• Task instructions:
The records beneath should be printed exactly, and the pictures are to be left out.

[[ Record excerpts, beginning ]]

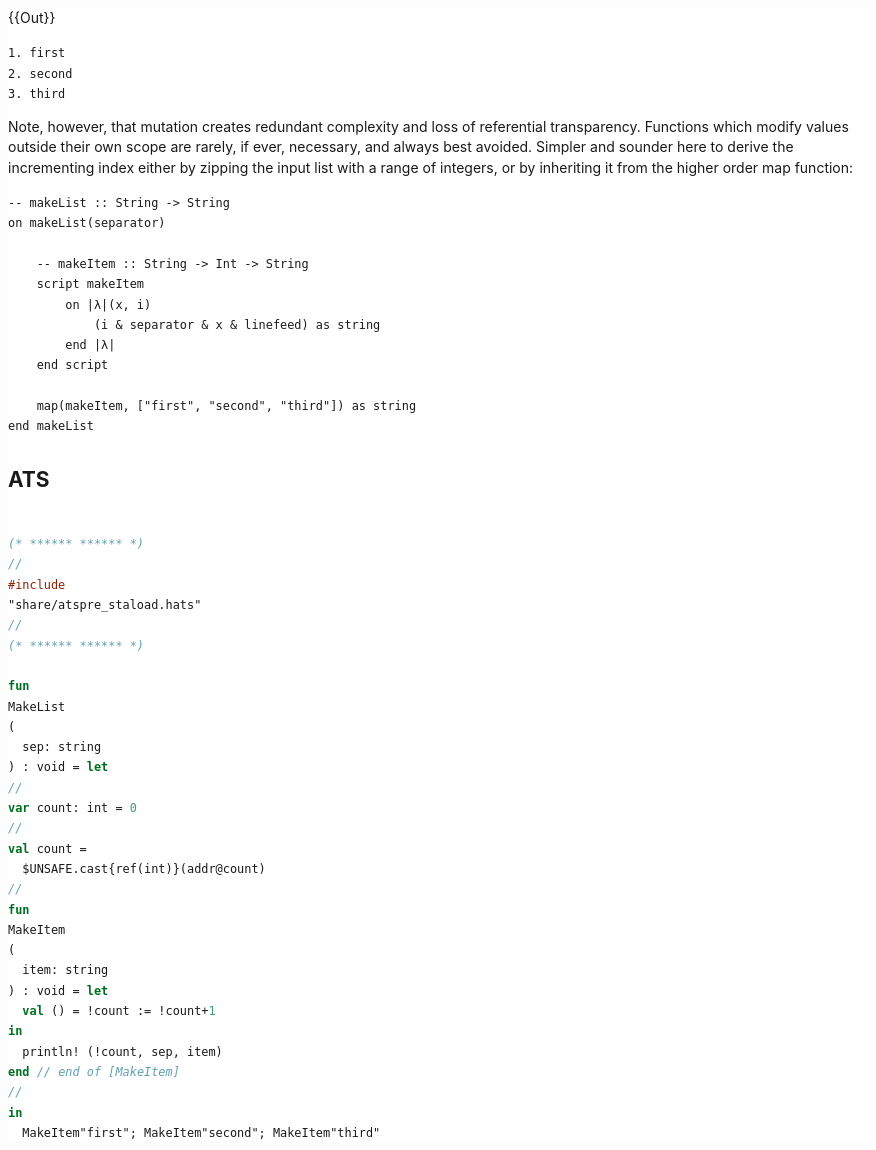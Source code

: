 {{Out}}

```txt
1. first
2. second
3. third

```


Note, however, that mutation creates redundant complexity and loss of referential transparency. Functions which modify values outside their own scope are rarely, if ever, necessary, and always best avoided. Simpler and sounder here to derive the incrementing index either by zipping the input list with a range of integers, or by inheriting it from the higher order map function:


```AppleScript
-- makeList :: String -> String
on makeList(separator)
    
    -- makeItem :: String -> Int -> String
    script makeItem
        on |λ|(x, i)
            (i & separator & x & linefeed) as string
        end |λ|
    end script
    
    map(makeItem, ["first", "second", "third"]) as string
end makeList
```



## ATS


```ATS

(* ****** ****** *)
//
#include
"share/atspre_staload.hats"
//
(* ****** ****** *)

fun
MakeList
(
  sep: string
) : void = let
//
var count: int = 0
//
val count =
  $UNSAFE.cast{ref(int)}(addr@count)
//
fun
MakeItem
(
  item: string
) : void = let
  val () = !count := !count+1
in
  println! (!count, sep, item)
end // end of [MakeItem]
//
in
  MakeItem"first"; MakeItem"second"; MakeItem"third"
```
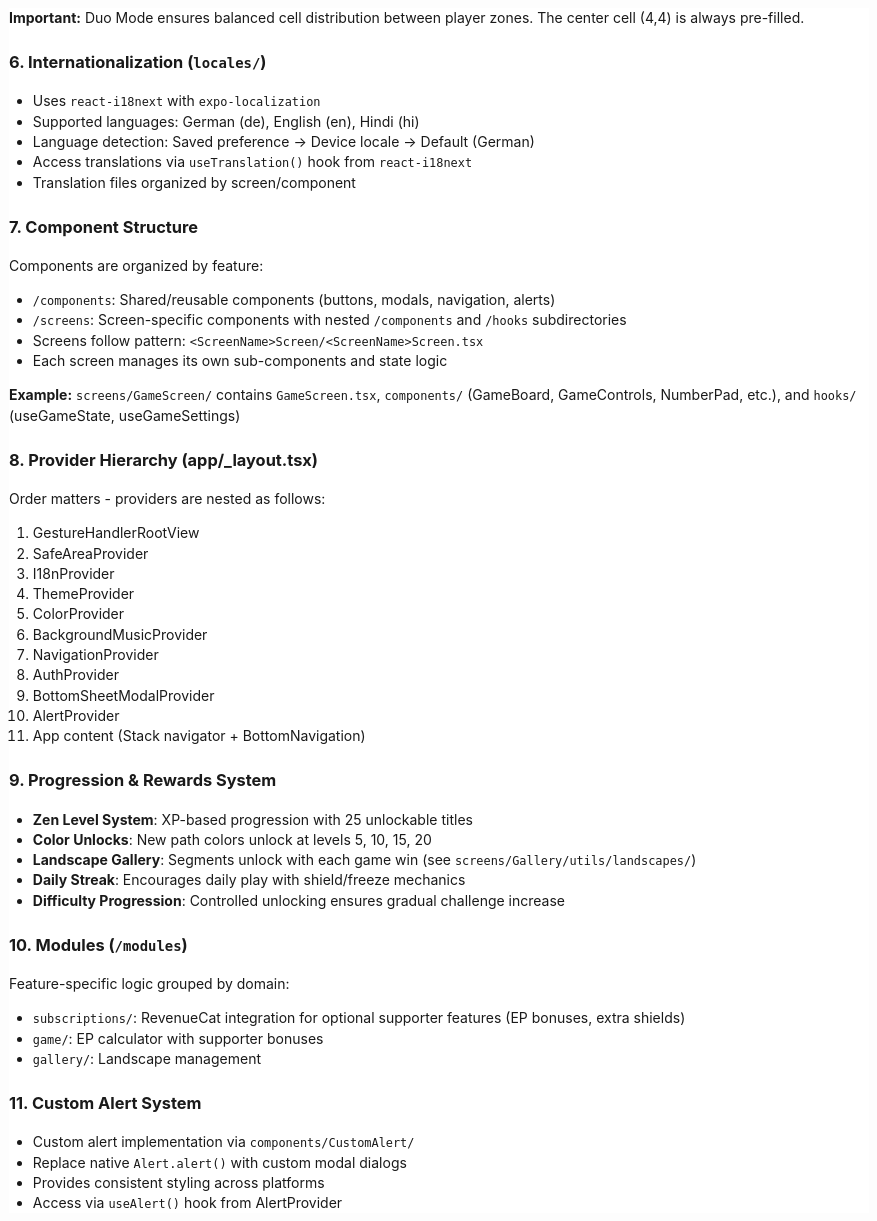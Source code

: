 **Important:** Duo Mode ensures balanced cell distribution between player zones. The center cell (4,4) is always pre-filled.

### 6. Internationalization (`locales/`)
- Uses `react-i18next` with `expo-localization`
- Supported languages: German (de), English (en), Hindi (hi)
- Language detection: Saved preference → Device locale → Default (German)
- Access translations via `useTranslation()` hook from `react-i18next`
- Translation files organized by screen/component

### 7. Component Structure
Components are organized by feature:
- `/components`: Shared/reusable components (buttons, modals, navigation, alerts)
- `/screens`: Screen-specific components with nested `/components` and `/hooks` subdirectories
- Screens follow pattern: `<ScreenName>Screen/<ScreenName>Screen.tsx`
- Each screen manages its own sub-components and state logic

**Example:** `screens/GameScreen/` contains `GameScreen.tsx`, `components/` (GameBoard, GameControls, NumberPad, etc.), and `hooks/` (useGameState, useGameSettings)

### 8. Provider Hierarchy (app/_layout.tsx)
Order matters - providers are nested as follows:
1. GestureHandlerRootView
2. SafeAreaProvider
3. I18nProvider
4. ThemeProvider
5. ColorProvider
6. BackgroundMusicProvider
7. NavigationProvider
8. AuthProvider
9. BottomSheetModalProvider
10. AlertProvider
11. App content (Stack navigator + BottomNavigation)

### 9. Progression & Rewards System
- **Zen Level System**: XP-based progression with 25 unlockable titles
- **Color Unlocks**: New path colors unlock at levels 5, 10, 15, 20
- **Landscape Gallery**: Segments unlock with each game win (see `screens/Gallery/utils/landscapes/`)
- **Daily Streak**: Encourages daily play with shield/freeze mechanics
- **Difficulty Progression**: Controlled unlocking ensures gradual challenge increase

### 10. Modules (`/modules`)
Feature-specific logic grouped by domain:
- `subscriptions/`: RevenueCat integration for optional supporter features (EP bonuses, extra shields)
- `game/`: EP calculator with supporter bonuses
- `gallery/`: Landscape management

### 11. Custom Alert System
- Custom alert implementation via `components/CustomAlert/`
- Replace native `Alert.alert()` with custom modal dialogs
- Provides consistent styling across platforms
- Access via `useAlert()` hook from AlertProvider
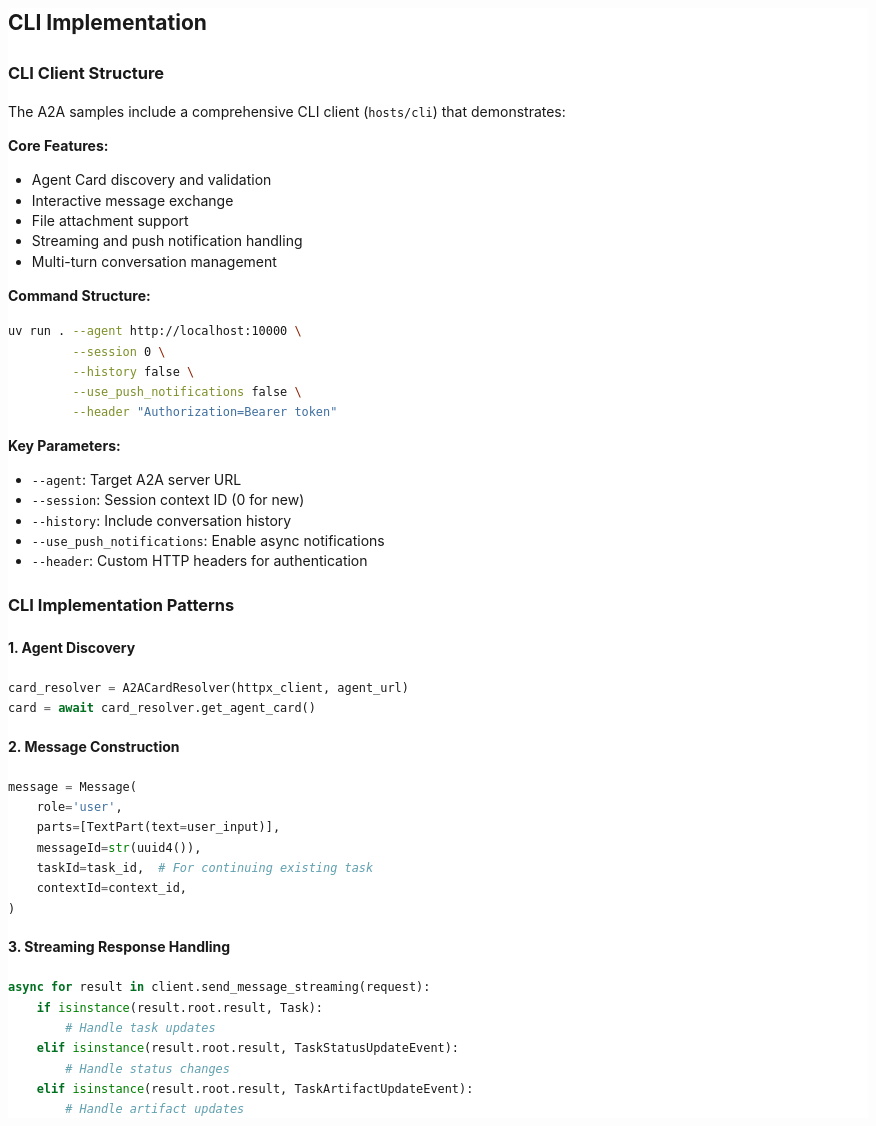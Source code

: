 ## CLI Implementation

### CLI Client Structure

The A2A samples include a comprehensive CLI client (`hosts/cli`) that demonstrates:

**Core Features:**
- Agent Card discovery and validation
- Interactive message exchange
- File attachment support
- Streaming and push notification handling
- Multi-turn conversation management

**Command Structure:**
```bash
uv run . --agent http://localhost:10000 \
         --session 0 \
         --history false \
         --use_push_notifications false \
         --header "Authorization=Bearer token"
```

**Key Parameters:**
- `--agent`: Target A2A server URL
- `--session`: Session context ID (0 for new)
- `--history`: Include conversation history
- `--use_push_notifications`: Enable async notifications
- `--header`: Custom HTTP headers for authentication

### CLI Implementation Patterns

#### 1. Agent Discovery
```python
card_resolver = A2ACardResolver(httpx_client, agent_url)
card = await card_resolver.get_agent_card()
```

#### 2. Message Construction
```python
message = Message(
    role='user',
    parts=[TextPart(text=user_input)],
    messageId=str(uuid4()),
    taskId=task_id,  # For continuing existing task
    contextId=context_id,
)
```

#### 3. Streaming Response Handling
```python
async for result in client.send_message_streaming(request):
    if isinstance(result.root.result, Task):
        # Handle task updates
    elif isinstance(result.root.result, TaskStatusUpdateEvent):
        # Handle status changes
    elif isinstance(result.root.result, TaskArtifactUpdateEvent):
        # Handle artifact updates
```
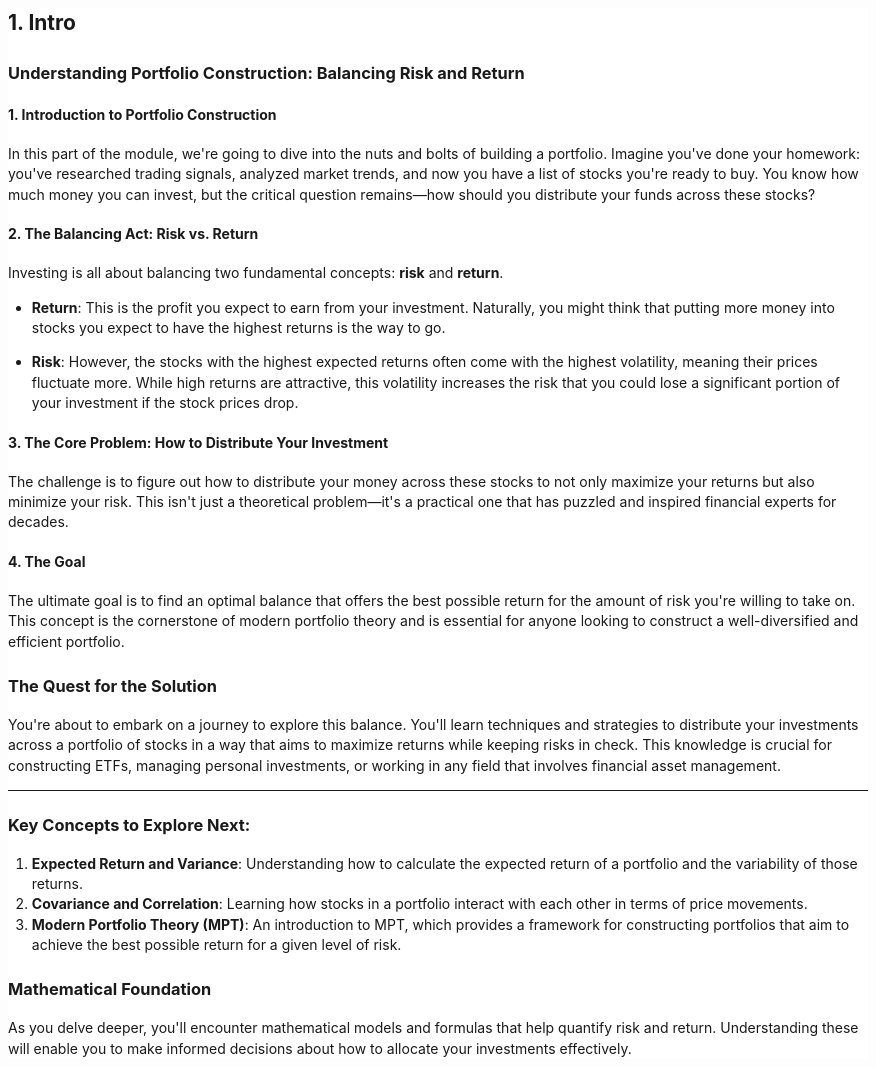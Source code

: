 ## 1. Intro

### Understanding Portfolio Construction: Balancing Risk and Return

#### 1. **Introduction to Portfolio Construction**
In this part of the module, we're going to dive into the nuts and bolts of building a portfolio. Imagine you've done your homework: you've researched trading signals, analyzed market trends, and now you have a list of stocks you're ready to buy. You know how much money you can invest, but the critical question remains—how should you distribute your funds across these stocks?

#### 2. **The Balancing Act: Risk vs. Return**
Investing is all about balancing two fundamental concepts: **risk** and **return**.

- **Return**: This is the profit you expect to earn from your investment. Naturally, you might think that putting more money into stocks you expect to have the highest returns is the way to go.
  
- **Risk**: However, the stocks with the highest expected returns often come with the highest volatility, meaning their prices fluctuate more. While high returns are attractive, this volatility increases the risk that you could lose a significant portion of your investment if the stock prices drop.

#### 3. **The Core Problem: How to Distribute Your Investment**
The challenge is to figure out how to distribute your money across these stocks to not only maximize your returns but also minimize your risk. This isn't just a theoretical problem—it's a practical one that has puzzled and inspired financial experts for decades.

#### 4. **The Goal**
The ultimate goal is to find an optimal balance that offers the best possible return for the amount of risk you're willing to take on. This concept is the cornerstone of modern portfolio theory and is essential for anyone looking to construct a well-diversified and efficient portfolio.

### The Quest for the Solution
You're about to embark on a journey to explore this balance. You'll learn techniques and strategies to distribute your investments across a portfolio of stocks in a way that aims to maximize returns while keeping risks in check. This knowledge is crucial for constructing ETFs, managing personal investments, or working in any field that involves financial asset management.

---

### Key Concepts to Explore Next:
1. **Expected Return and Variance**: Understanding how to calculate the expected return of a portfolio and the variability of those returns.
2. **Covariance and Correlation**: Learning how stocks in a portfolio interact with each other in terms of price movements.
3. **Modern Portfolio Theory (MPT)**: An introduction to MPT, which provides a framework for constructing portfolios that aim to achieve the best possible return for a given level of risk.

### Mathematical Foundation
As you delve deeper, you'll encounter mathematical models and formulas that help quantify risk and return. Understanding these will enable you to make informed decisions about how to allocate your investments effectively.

[[ Record excerpts, end ]]

• Exercise output:
Source code

: {{Out}}

```txt
1. first
2. second
3. third

```


Note, however, that mutation creates redundant complexity and loss of referential transparency. Functions which modify values outside their own scope are rarely, if ever, necessary, and always best avoided. Simpler and sounder here to derive the incrementing index either by zipping the input list with a range of integers, or by inheriting it from the higher order map function:


```AppleScript
-- makeList :: String -> String
on makeList(separator)
    
    -- makeItem :: String -> Int -> String
    script makeItem
        on |λ|(x, i)
            (i & separator & x & linefeed) as string
        end |λ|
    end script
    
    map(makeItem, ["first", "second", "third"]) as string
end makeList
```



## ATS


```ATS

(* ****** ****** *)
//
#include
"share/atspre_staload.hats"
//
(* ****** ****** *)

fun
MakeList
(
  sep: string
) : void = let
//
var count: int = 0
//
val count =
  $UNSAFE.cast{ref(int)}(addr@count)
//
fun
MakeItem
(
  item: string
) : void = let
  val () = !count := !count+1
in
  println! (!count, sep, item)
end // end of [MakeItem]
//
in
  MakeItem"first"; MakeItem"second"; MakeItem"third"
```
Source code

: **Important:** Duo Mode ensures balanced cell distribution between player zones. The center cell (4,4) is always pre-filled.

### 6. Internationalization (`locales/`)
- Uses `react-i18next` with `expo-localization`
- Supported languages: German (de), English (en), Hindi (hi)
- Language detection: Saved preference → Device locale → Default (German)
- Access translations via `useTranslation()` hook from `react-i18next`
- Translation files organized by screen/component

### 7. Component Structure
Components are organized by feature:
- `/components`: Shared/reusable components (buttons, modals, navigation, alerts)
- `/screens`: Screen-specific components with nested `/components` and `/hooks` subdirectories
- Screens follow pattern: `<ScreenName>Screen/<ScreenName>Screen.tsx`
- Each screen manages its own sub-components and state logic

**Example:** `screens/GameScreen/` contains `GameScreen.tsx`, `components/` (GameBoard, GameControls, NumberPad, etc.), and `hooks/` (useGameState, useGameSettings)

### 8. Provider Hierarchy (app/_layout.tsx)
Order matters - providers are nested as follows:
1. GestureHandlerRootView
2. SafeAreaProvider
3. I18nProvider
4. ThemeProvider
5. ColorProvider
6. BackgroundMusicProvider
7. NavigationProvider
8. AuthProvider
9. BottomSheetModalProvider
10. AlertProvider
11. App content (Stack navigator + BottomNavigation)

### 9. Progression & Rewards System
- **Zen Level System**: XP-based progression with 25 unlockable titles
- **Color Unlocks**: New path colors unlock at levels 5, 10, 15, 20
- **Landscape Gallery**: Segments unlock with each game win (see `screens/Gallery/utils/landscapes/`)
- **Daily Streak**: Encourages daily play with shield/freeze mechanics
- **Difficulty Progression**: Controlled unlocking ensures gradual challenge increase

### 10. Modules (`/modules`)
Feature-specific logic grouped by domain:
- `subscriptions/`: RevenueCat integration for optional supporter features (EP bonuses, extra shields)
- `game/`: EP calculator with supporter bonuses
- `gallery/`: Landscape management

### 11. Custom Alert System
- Custom alert implementation via `components/CustomAlert/`
- Replace native `Alert.alert()` with custom modal dialogs
- Provides consistent styling across platforms
- Access via `useAlert()` hook from AlertProvider
Source code

: ## CLI Implementation

### CLI Client Structure

The A2A samples include a comprehensive CLI client (`hosts/cli`) that demonstrates:

**Core Features:**
- Agent Card discovery and validation
- Interactive message exchange
- File attachment support
- Streaming and push notification handling
- Multi-turn conversation management

**Command Structure:**
```bash
uv run . --agent http://localhost:10000 \
         --session 0 \
         --history false \
         --use_push_notifications false \
         --header "Authorization=Bearer token"
```

**Key Parameters:**
- `--agent`: Target A2A server URL
- `--session`: Session context ID (0 for new)
- `--history`: Include conversation history
- `--use_push_notifications`: Enable async notifications
- `--header`: Custom HTTP headers for authentication

### CLI Implementation Patterns

#### 1. Agent Discovery
```python
card_resolver = A2ACardResolver(httpx_client, agent_url)
card = await card_resolver.get_agent_card()
```

#### 2. Message Construction
```python
message = Message(
    role='user',
    parts=[TextPart(text=user_input)],
    messageId=str(uuid4()),
    taskId=task_id,  # For continuing existing task
    contextId=context_id,
)
```

#### 3. Streaming Response Handling
```python
async for result in client.send_message_streaming(request):
    if isinstance(result.root.result, Task):
        # Handle task updates
    elif isinstance(result.root.result, TaskStatusUpdateEvent):
        # Handle status changes
    elif isinstance(result.root.result, TaskArtifactUpdateEvent):
        # Handle artifact updates
```
Source code

: ## 1. Intro

### Understanding Portfolio Construction: Balancing Risk and Return

#### 1. **Introduction to Portfolio Construction**
In this part of the module, we're going to dive into the nuts and bolts of building a portfolio. Imagine you've done your homework: you've researched trading signals, analyzed market trends, and now you have a list of stocks you're ready to buy. You know how much money you can invest, but the critical question remains—how should you distribute your funds across these stocks?

#### 2. **The Balancing Act: Risk vs. Return**
Investing is all about balancing two fundamental concepts: **risk** and **return**.

- **Return**: This is the profit you expect to earn from your investment. Naturally, you might think that putting more money into stocks you expect to have the highest returns is the way to go.
  
- **Risk**: However, the stocks with the highest expected returns often come with the highest volatility, meaning their prices fluctuate more. While high returns are attractive, this volatility increases the risk that you could lose a significant portion of your investment if the stock prices drop.

#### 3. **The Core Problem: How to Distribute Your Investment**
The challenge is to figure out how to distribute your money across these stocks to not only maximize your returns but also minimize your risk. This isn't just a theoretical problem—it's a practical one that has puzzled and inspired financial experts for decades.

#### 4. **The Goal**
The ultimate goal is to find an optimal balance that offers the best possible return for the amount of risk you're willing to take on. This concept is the cornerstone of modern portfolio theory and is essential for anyone looking to construct a well-diversified and efficient portfolio.

### The Quest for the Solution
You're about to embark on a journey to explore this balance. You'll learn techniques and strategies to distribute your investments across a portfolio of stocks in a way that aims to maximize returns while keeping risks in check. This knowledge is crucial for constructing ETFs, managing personal investments, or working in any field that involves financial asset management.

---

### Key Concepts to Explore Next:
1. **Expected Return and Variance**: Understanding how to calculate the expected return of a portfolio and the variability of those returns.
2. **Covariance and Correlation**: Learning how stocks in a portfolio interact with each other in terms of price movements.
3. **Modern Portfolio Theory (MPT)**: An introduction to MPT, which provides a framework for constructing portfolios that aim to achieve the best possible return for a given level of risk.

### Mathematical Foundation
As you delve deeper, you'll encounter mathematical models and formulas that help quantify risk and return. Understanding these will enable you to make informed decisions about how to allocate your investments effectively.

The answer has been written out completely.